Bisnis.com, JAKARTA — Sejumlah bankir mempertanyakan pemerintah berencana memasukkan laba ditahan (retained earnings) sebagai objek pajak penghasilan.
Presiden Direktur PT Bank Mayapada Internasional Tbk. Haryono Tjahrijadi mengatakan, sebelum keuntungan atau laba suatu perusahaan dinikmati seharusnya belum layak dikenakan pajak.
"Disamping itu laba ditahan kan tujuannya untuk memperkuat kemampuan korporasi mengembangkan usahanya," katanya kepada Bisnis, Selasa (10/7/2018).

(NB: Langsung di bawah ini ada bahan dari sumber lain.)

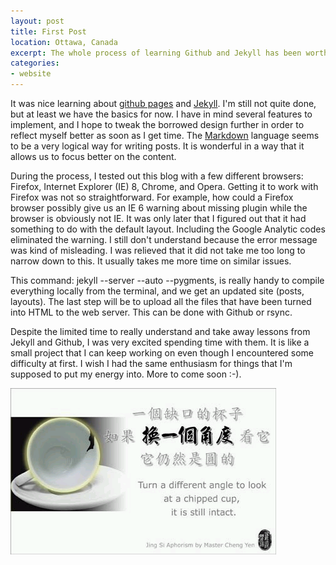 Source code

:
 ```yaml
---
layout: post
title: First Post
location: Ottawa, Canada
excerpt: The whole process of learning Github and Jekyll has been worthwhile.
categories:
- website
---
```


It was nice learning about [github pages](http://github.com/blog/272-github-pages) and [Jekyll](http://wiki.github.com/mojombo/jekyll).  I'm still not quite done, but at least we have the basics for now. I have in mind several features to implement, and I hope to tweak the borrowed design further in order to reflect myself better as soon as I get time. The [Markdown](http://daringfireball.net/projects/markdown/) language seems to be a very logical way for writing posts. It is wonderful in a way that it allows us to focus better on the content.

During the process, I tested out this blog with a few different browsers: Firefox, Internet Explorer (IE) 8, Chrome, and Opera. Getting it to work with Firefox was not so straightforward. For example, how could a Firefox browser possibly give us an IE 6 warning about missing plugin while the browser is obviously not IE. It was only later that I figured out that it had something to do with the default layout. Including the Google Analytic codes eliminated the warning. I still don't understand because the error message was kind of misleading. I was relieved that it did not take me too long to narrow down to this. It usually takes me more time on similar issues.

This command: jekyll --server --auto --pygments, is really handy to compile everything locally from the terminal, and we get an updated site (posts, layouts). The last step will be to upload all the files that have been turned into HTML to the web server. This can be done with Github or rsync.

Despite the limited time to really understand and take away lessons from Jekyll and Github, I was very excited spending time with them. It is like a small project that I can keep working on even though I encountered some difficulty at first. I wish I had the same enthusiasm for things that I'm supposed to put my energy into. More to come soon :-).

![alt hope](/images/cup.png "Different Angle") 
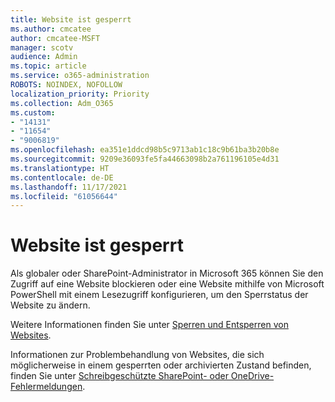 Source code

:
 ```yaml
---
title: Website ist gesperrt
ms.author: cmcatee
author: cmcatee-MSFT
manager: scotv
audience: Admin
ms.topic: article
ms.service: o365-administration
ROBOTS: NOINDEX, NOFOLLOW
localization_priority: Priority
ms.collection: Adm_O365
ms.custom:
- "14131"
- "11654"
- "9006819"
ms.openlocfilehash: ea351e1ddcd98b5c9713ab1c18c9b61ba3b20b8e
ms.sourcegitcommit: 9209e36093fe5fa44663098b2a761196105e4d31
ms.translationtype: HT
ms.contentlocale: de-DE
ms.lasthandoff: 11/17/2021
ms.locfileid: "61056644"
---
```

# <a name="site-is-locked"></a>Website ist gesperrt

Als globaler oder SharePoint-Administrator in Microsoft 365 können Sie den Zugriff auf eine Website blockieren oder eine Website mithilfe von Microsoft PowerShell mit einem Lesezugriff konfigurieren, um den Sperrstatus der Website zu ändern.

Weitere Informationen finden Sie unter [Sperren und Entsperren von Websites](https://docs.microsoft.com/sharepoint/manage-lock-status).

Informationen zur Problembehandlung von Websites, die sich möglicherweise in einem gesperrten oder archivierten Zustand befinden, finden Sie unter [Schreibgeschützte SharePoint- oder OneDrive-Fehlermeldungen](https://docs.microsoft.com/sharepoint/troubleshoot/sites/site-is-read-only).
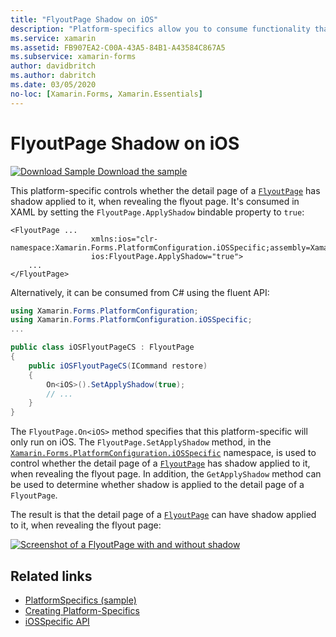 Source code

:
 ```yaml
---
title: "FlyoutPage Shadow on iOS"
description: "Platform-specifics allow you to consume functionality that's only available on a specific platform, without implementing custom renderers or effects. This article explains how to consume the iOS platform-specific that controls whether the detail page of a FlyoutPage has shadow applied to it, when revealing the flyout page."
ms.service: xamarin
ms.assetid: FB907EA2-C00A-43A5-84B1-A43584C867A5
ms.subservice: xamarin-forms
author: davidbritch
ms.author: dabritch
ms.date: 03/05/2020
no-loc: [Xamarin.Forms, Xamarin.Essentials]
---
```


# FlyoutPage Shadow on iOS

[![Download Sample](~/media/shared/download.png) Download the sample](/samples/xamarin/xamarin-forms-samples/userinterface-platformspecifics)

This platform-specific controls whether the detail page of a [`FlyoutPage`](xref:Xamarin.Forms.FlyoutPage) has shadow applied to it, when revealing the flyout page. It's consumed in XAML by setting the `FlyoutPage.ApplyShadow` bindable property to `true`:

```xaml
<FlyoutPage ...
                  xmlns:ios="clr-namespace:Xamarin.Forms.PlatformConfiguration.iOSSpecific;assembly=Xamarin.Forms.Core"
                  ios:FlyoutPage.ApplyShadow="true">
    ...
</FlyoutPage>
```

Alternatively, it can be consumed from C# using the fluent API:

```csharp
using Xamarin.Forms.PlatformConfiguration;
using Xamarin.Forms.PlatformConfiguration.iOSSpecific;
...

public class iOSFlyoutPageCS : FlyoutPage
{
    public iOSFlyoutPageCS(ICommand restore)
    {
        On<iOS>().SetApplyShadow(true);
        // ...
    }
}
```

The `FlyoutPage.On<iOS>` method specifies that this platform-specific will only run on iOS. The `FlyoutPage.SetApplyShadow` method, in the [`Xamarin.Forms.PlatformConfiguration.iOSSpecific`](xref:Xamarin.Forms.PlatformConfiguration.iOSSpecific) namespace, is used to control whether the detail page of a [`FlyoutPage`](xref:Xamarin.Forms.FlyoutPage) has shadow applied to it, when revealing the flyout page. In addition, the `GetApplyShadow` method can be used to determine whether shadow is applied to the detail page of a `FlyoutPage`.

The result is that the detail page of a [`FlyoutPage`](xref:Xamarin.Forms.FlyoutPage) can have shadow applied to it, when revealing the flyout page:

[![Screenshot of a FlyoutPage with and without shadow](flyoutpage-shadow-images/shadow.png "FlyoutPage with and without shadow")](flyoutpage-shadow-images/shadow-large.png#lightbox "FlyoutPage with and without shadow")

## Related links

- [PlatformSpecifics (sample)](/samples/xamarin/xamarin-forms-samples/userinterface-platformspecifics)
- [Creating Platform-Specifics](~/xamarin-forms/platform/platform-specifics/index.md#creating-platform-specifics)
- [iOSSpecific API](xref:Xamarin.Forms.PlatformConfiguration.iOSSpecific)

Haryono juga mengaku belum mengetahui secara detail rencana pengenaan pajak tersebut. Dia berharap pemerintah melalui Kementerian Keuangan bisa melakukan sosialisasi terlebih dahulu.

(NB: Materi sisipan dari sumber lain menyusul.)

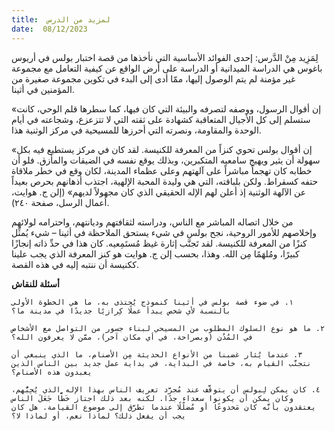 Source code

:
 ```yaml
---
title:  لمزيد من الدرس
date:  08/12/2023
---
```


لِمَزِيد مِنْ الدَّرس: إحدى الفوائد الأساسية التي نأخذها من قصة اختبار بولس في أريوس باغوس هي الدراسة الميدانية أو الدراسة على أرض الواقع عن كيفية التعامل مع مجموعة غير مؤمنة لم يتم الوصول إليها، ممّا أدى إلى البدء في تكوين مجموعة صغيرة من المؤمنين في أثينا.

«إن أقوال الرسول، ووصفه لتصرفه والبيئة التي كان فيها، كما سطرها قلم الوحي، كانت ستسلم إلى كل الأجيال المتعاقبة كشهادة على ثقته التي لا تتزعزع، وشجاعته في أيام الوحدة والمقاومة، ونصرته التي أحرزها للمسيحية في مركز الوثنية هذا.

«إن أقوال بولس تحوي كنزاً من المعرفة للكنيسة. لقد كان في مركز يستطيع فيه بكل سهولة أن يثير ويهيج سامعيه المتكبرين، وبذلك يوقع نفسه في الضيقات والمأزق. فلو أن خطابه كان تهجماً مباشراً على آلهتهم وعلى عظماء المدينة، لكان وقع في خطر ملاقاة حتفه كسقراط. ولكن بلباقته، التي هي وليدة المحبة الإلهية، اجتذب أذهانهم بحرص بعيداً عن الآلهة الوثنية إذ أعلن لهم الإله الحقيقي الذي كان مجهولاً لديهم» (إلن ج. هوايت، أعمال الرسل، صفحة ٢٤٠).

من خلال اتصاله المباشر مع الناس، ودراسته لثقافتهم وديانتهم، واحترامه لولائهم وإخلاصهم للأمور الروحية، نجح بولس في شيء يستحق الملاحظة في أثينا – شيء يُمثِّل كنزًا من المعرفة للكنيسة. لقد تَجنَّب إثارة غيظ مُستَمِعيه. كان هذا في حدِّ ذاته إنجازًا كبيرًا، ومُلهَمًا مِن الله. وهذا، بحسب إلن ج. هوايت هو كنز المعرفة الذي يجب علينا ككنيسة أن ننتبه إليه في هذه القصة.

**أسئلة للنقاش**

`١. في ضوء قصة بولس في أثينا كنموذج يُحتذى به، ما هي الخطوة الأولى بالنسبة لأي شخص يبدأ عملًا كِرازيًا جديدًا في مدينة ما؟`

`٢. ما هو نوع السلوك المطلوب من المسيحي لبناء جسور من التواصل مع الأشخاص في المُدُن (وبصراحة، في أي مكان آخر)، ممَّن لا يعرفون الله؟`

`٣. عندما يُثار غضبنا من الأنواع الحديثة مِن الأصنام، ما الذي ينبغي أن نتجنَّب القيام به، خاصة في البداية، في بداية عمل جديد بين الناس الذين يعبدون هذه الأصنام؟`

`٤. كان يمكن لِبولس أن يتوقَّف عند مُجرَّد تعريف الناس بهذا الإله الذي يُحِبُّهم، وكان يمكن أن يكونوا سعداء جدًا. لكنه بعد ذلك اجتاز خَطًّا جَعَلَ الناس يعتقدون بأنَّه كان مَخدوعًا أو مُضلّلًا عندما تطرَّق إلى موضوع القيامة. هل كان يجب أن يفعل ذلك؟ لماذا نعم، أو لماذا لا؟`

"Sebaiknya Dirjen Pajak juga sosialisasikan lebih dahulu dengan asosiasi yang ada. Kalau di industri perbankan kan ada Perbanas," imbuhnya.

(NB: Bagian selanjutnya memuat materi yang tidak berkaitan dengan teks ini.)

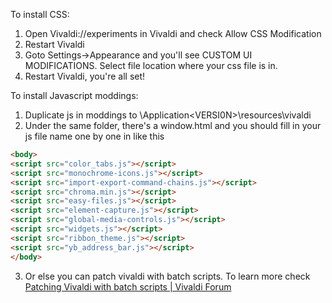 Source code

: To install CSS:

1. Open Vivaldi://experiments in Vivaldi and check Allow CSS Modification
2. Restart Vivaldi
3. Goto Settings->Appearance and you'll see CUSTOM UI MODIFICATIONS. Select file location where your css file is in.
4. Restart Vivaldi, you're all set!

To install Javascript moddings:

1. Duplicate js in moddings to <YOURVIVALDIDIRECTORY>\Application\<VERSI0N>\resources\vivaldi
2. Under the same folder, there's a window.html  and you should fill in your js file name one by one in <body> like this

```html
<body>
<script src="color_tabs.js"></script>
<script src="monochrome-icons.js"></script>
<script src="import-export-command-chains.js"></script>
<script src="chroma.min.js"></script>
<script src="easy-files.js"></script>
<script src="element-capture.js"></script>
<script src="global-media-controls.js"></script>
<script src="widgets.js"></script>
<script src="ribbon_theme.js"></script>
<script src="yb_address_bar.js"></script>
</body>
```

3. Or else you can patch vivaldi with batch scripts. To learn more check [Patching Vivaldi with batch scripts | Vivaldi Forum](https://forum.vivaldi.net/topic/10592/patching-vivaldi-with-batch-scripts/21?page=2)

Terkait sosialisasi, beberapa bankir juga mengaku belum mengetahui rencana tersebut. Wakil Direktur Utama PT Bank Negara Indonesia Tbk. Herry Sidharta mengatakan pihaknya akan mempelajari hal tersebut terlebih dahulu.
Pemajakan laba ditahan bertujuan untuk mengurangi uang pasif dan mendorong dana tersebut tetap diinvestasikan. Rencana tersebut akan tertuang dalam revisi Undang-Undang Pajak Penghasilan atau PPh.
Kepala Pusat Kebijakan Pendapatan Negara Badan Kebijakan Fiskal (BKF) Kementerian Keuangan Rofyanto Kurniawan mengungkapkan pajak laba ditahan tidak akan langsung dikenakan.
Pajak akan dikenakan terhadap laba yang terus mengendap selama bertahun-tahun, tidak dinvestasikan, tidak dibagikan, dan tidak digunakan untuk menambah kapasitas atau perluasan usaha.
Laba ditahan didefinisikan sebagai laba bersih yang ditahan dan tidak dibayarkan sebagai dividen kepada pemegang saham. Penghitungan laba ditahan biasanya dilakukan dengan cara mengurangi laba bersih dengan dividen yang dibayar oleh perusahaan ke pemegang saham.
Sejauh ini, laba ditahan bukan merupakan obyek pajak (PPh Pasal 23). Laba ditahan baru bisa dipajaki apabila telah dibagikan kepada pemegang saham atau dalam bentuk dividen.